Nothing but a number belongs in the answer: the count of lines below that contain the word "GrantScope".
::::
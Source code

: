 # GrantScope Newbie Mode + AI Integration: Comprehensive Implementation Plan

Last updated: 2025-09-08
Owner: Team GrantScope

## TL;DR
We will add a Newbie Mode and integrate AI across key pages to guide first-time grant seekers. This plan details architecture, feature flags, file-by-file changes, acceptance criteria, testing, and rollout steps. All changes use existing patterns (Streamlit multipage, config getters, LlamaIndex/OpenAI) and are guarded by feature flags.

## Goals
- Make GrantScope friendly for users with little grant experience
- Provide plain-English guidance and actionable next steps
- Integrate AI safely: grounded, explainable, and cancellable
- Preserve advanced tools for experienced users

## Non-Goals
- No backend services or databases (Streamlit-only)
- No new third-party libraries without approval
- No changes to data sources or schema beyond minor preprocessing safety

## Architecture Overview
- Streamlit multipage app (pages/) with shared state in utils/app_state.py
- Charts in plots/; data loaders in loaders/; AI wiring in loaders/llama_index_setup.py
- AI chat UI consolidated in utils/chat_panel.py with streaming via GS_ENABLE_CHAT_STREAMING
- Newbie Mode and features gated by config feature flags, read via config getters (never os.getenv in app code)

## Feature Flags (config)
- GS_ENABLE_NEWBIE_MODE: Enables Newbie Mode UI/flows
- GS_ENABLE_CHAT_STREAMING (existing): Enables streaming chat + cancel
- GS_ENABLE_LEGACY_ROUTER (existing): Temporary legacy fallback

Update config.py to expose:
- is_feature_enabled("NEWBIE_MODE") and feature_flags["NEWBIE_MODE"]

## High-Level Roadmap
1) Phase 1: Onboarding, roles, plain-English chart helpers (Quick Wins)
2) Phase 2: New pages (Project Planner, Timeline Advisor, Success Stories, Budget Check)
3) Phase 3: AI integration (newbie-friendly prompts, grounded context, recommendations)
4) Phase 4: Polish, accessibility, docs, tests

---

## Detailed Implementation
::::
● **Reply to the exercise**:
3